TASK: Only the stretch below from the line holding "うん、ラフィちゃんならきっとできるよね。" through the line holding "is Danial Ahmed" should be restated, word for word and with both ends included; pictures stay out.
......
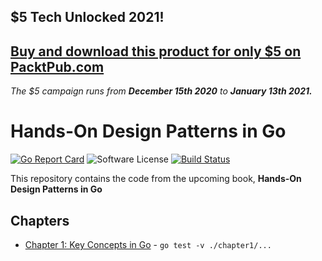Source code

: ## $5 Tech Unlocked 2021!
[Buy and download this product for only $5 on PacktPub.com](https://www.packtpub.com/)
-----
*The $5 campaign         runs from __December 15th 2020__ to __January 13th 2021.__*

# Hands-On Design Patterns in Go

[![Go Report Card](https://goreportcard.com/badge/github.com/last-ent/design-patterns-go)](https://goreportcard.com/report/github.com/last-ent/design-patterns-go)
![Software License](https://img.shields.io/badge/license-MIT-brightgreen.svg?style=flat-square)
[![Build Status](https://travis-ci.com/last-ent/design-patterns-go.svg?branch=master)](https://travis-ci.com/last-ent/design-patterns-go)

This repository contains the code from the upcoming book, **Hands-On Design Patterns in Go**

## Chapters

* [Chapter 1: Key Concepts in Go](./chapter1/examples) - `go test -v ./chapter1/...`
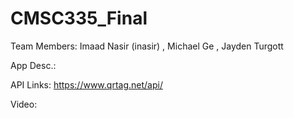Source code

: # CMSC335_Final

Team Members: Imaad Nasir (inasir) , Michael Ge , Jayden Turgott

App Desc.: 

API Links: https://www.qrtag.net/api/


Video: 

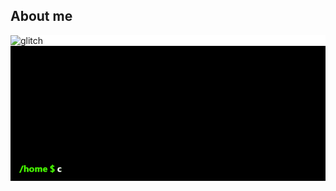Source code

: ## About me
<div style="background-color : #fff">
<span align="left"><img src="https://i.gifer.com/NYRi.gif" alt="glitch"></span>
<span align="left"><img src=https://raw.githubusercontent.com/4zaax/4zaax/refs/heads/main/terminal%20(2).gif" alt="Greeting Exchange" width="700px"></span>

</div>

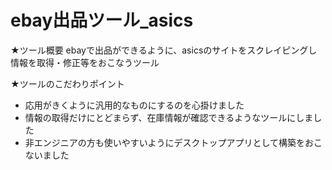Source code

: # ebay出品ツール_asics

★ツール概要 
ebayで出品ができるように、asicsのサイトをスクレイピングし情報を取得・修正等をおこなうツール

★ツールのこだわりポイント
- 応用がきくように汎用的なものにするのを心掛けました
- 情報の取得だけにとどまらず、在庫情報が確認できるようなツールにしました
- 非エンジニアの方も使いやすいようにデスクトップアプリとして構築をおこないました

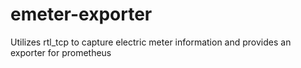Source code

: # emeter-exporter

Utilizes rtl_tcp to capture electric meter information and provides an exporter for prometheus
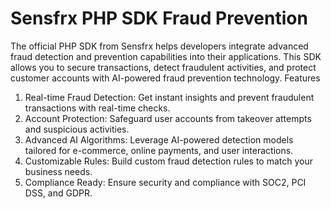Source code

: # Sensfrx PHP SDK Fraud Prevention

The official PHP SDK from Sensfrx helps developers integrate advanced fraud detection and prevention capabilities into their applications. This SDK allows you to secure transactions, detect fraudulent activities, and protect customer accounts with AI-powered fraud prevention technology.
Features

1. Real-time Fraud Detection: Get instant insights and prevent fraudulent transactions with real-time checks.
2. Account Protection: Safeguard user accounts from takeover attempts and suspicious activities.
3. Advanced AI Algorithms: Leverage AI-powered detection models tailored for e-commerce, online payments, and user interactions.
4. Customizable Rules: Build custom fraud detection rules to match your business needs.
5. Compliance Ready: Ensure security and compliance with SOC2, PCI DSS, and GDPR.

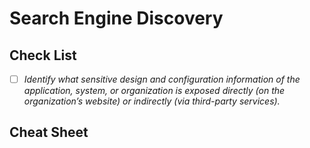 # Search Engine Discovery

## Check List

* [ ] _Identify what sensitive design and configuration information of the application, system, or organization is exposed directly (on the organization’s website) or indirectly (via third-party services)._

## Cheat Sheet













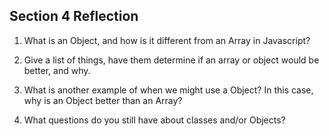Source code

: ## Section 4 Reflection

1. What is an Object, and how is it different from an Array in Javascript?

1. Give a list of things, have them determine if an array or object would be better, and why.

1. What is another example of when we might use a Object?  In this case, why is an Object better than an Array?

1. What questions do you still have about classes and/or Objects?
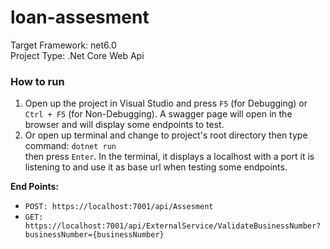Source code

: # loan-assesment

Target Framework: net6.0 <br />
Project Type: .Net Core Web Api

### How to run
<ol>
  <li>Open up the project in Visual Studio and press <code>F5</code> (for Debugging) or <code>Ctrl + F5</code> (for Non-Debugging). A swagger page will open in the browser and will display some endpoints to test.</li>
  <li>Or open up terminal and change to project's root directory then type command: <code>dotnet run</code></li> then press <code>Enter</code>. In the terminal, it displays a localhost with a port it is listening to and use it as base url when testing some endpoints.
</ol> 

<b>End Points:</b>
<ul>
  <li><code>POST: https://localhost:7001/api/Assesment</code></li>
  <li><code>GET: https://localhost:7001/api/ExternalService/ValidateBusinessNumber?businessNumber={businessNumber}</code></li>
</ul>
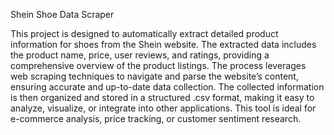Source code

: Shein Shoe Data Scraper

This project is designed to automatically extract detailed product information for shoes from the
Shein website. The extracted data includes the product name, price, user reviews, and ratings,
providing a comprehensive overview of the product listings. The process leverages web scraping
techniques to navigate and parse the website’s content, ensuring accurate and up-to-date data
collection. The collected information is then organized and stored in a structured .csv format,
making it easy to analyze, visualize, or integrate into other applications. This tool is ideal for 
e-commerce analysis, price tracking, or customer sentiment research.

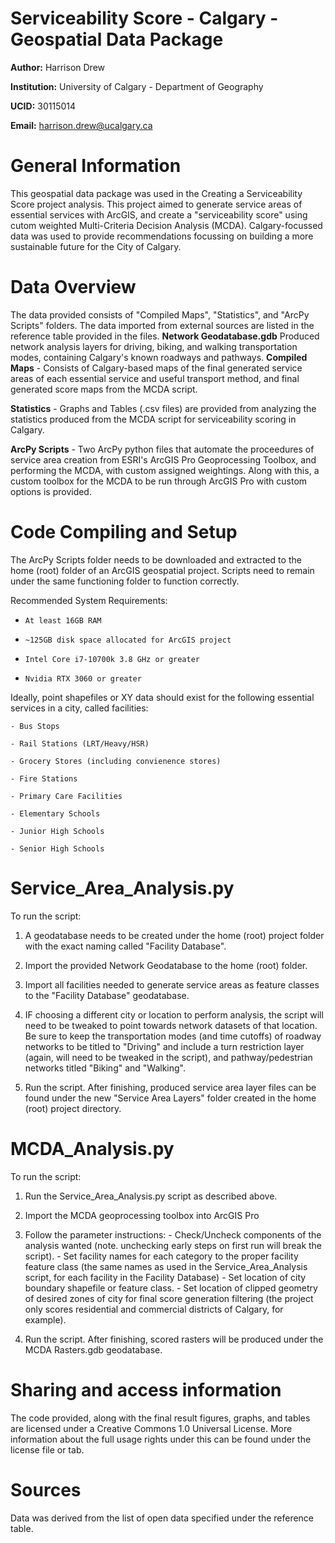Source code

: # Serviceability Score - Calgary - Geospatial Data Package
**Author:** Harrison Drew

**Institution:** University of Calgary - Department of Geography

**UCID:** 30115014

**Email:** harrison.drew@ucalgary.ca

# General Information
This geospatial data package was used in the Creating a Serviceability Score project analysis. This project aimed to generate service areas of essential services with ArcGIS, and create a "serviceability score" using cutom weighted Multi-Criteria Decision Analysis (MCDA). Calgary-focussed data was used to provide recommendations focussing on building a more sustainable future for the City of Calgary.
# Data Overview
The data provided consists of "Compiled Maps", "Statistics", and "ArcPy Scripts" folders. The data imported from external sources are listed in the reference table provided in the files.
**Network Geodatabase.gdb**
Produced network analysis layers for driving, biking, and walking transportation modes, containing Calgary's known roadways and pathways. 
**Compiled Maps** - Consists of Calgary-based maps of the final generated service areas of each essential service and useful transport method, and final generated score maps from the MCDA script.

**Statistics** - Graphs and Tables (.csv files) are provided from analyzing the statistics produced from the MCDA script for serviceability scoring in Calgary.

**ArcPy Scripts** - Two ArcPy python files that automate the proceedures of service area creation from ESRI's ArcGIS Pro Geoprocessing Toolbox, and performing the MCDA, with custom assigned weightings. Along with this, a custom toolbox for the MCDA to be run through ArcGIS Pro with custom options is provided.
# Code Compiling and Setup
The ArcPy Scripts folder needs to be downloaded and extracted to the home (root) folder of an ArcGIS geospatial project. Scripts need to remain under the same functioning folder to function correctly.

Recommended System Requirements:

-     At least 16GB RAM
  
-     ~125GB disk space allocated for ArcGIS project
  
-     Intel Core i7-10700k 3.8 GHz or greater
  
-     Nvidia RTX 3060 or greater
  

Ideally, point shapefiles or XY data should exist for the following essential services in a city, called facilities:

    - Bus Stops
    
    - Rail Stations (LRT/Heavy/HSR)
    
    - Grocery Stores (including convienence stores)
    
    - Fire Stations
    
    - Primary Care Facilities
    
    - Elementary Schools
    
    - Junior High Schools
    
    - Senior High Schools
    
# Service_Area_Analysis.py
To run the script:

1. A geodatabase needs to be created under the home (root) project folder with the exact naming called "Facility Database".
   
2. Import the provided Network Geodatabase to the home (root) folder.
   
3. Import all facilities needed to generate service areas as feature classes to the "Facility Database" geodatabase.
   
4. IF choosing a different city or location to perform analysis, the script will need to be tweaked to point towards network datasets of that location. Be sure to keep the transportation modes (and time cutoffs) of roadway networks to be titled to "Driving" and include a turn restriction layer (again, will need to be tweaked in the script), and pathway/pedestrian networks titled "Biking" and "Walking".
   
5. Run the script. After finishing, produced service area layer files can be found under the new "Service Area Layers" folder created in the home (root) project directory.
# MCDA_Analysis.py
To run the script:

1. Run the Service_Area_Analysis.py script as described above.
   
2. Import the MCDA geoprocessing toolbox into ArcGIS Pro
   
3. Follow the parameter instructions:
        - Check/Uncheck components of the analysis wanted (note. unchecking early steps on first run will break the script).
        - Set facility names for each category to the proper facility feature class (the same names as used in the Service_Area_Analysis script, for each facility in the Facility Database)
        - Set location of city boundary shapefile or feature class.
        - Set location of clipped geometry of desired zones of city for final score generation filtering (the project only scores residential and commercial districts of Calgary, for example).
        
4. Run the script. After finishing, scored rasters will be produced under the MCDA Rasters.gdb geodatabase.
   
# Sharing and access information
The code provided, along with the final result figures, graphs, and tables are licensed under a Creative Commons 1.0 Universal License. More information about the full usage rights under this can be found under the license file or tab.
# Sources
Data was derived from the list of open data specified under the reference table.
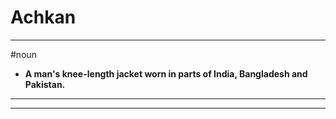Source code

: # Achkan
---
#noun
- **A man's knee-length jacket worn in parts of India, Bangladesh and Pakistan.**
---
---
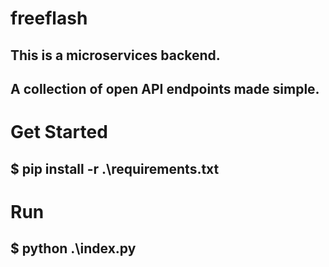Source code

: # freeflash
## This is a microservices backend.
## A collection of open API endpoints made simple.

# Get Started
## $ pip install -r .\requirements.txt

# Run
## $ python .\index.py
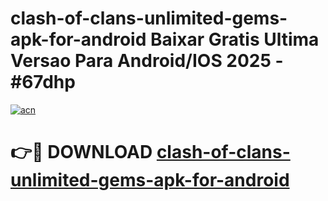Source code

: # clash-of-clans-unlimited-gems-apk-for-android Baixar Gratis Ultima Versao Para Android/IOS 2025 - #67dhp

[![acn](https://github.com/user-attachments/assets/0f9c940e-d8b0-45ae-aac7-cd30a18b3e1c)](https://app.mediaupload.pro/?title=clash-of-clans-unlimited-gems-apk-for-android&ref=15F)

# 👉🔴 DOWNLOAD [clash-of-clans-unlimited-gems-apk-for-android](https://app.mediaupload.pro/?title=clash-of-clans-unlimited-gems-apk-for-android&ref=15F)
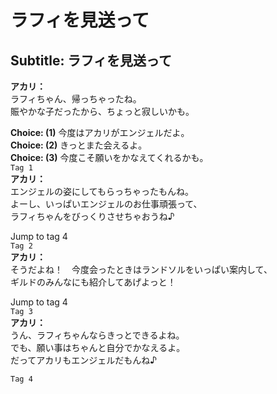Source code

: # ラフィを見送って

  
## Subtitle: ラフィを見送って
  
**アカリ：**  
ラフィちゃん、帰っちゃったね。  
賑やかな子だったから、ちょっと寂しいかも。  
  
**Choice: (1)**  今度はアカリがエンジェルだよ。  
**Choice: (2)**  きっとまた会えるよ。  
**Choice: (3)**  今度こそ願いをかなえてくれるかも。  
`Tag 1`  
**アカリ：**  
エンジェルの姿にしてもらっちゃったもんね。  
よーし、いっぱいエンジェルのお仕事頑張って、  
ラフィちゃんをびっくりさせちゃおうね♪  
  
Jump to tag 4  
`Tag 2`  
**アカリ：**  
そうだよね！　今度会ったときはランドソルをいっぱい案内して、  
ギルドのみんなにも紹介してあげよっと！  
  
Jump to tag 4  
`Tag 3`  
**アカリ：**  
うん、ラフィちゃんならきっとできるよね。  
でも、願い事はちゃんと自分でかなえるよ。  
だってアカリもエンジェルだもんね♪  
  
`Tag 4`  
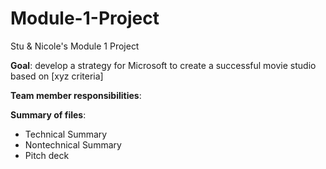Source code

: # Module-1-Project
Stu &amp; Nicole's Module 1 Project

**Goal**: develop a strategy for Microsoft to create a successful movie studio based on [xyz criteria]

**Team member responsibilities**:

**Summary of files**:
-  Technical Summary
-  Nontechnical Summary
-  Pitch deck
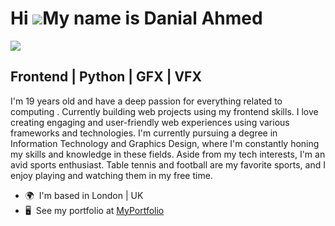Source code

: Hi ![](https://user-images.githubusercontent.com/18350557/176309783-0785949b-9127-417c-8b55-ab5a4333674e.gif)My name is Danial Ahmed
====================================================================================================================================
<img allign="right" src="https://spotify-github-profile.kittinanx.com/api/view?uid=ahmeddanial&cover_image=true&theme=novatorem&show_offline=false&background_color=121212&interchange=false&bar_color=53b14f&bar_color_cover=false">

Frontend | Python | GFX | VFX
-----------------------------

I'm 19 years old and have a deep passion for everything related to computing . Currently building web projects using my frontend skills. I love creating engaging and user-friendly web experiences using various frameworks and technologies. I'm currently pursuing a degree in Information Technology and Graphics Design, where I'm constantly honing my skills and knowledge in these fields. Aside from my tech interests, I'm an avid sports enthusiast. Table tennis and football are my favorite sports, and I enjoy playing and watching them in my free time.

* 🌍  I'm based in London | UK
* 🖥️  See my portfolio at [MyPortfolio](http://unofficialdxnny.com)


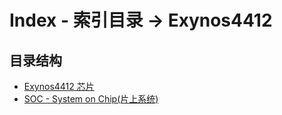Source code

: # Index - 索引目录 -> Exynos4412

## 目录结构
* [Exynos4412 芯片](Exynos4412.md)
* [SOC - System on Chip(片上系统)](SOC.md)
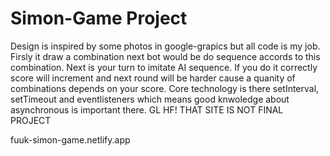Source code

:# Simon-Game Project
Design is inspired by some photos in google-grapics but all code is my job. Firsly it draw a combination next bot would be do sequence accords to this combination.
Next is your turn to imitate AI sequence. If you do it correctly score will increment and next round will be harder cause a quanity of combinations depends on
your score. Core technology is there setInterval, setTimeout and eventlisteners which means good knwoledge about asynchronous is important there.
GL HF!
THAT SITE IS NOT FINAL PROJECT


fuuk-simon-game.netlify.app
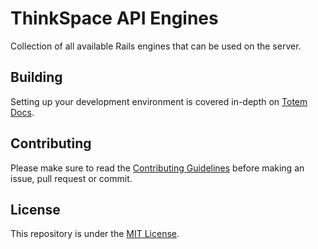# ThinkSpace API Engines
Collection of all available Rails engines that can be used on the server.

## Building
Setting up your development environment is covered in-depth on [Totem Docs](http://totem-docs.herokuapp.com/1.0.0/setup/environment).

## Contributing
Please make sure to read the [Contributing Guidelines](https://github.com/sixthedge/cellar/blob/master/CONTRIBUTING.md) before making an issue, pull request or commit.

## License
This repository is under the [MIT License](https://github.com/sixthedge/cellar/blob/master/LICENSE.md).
......
RESULT:
うん、ラフィちゃんならきっとできるよね。  
でも、願い事はちゃんと自分でかなえるよ。  
だってアカリもエンジェルだもんね♪  
  
`Tag 4`  
Source code

: # Module-1-Project
Stu &amp; Nicole's Module 1 Project

**Goal**: develop a strategy for Microsoft to create a successful movie studio based on [xyz criteria]

**Team member responsibilities**:

**Summary of files**:
-  Technical Summary
-  Nontechnical Summary
-  Pitch deck
Source code

: Hi ![](https://user-images.githubusercontent.com/18350557/176309783-0785949b-9127-417c-8b55-ab5a4333674e.gif)My name is Danial Ahmed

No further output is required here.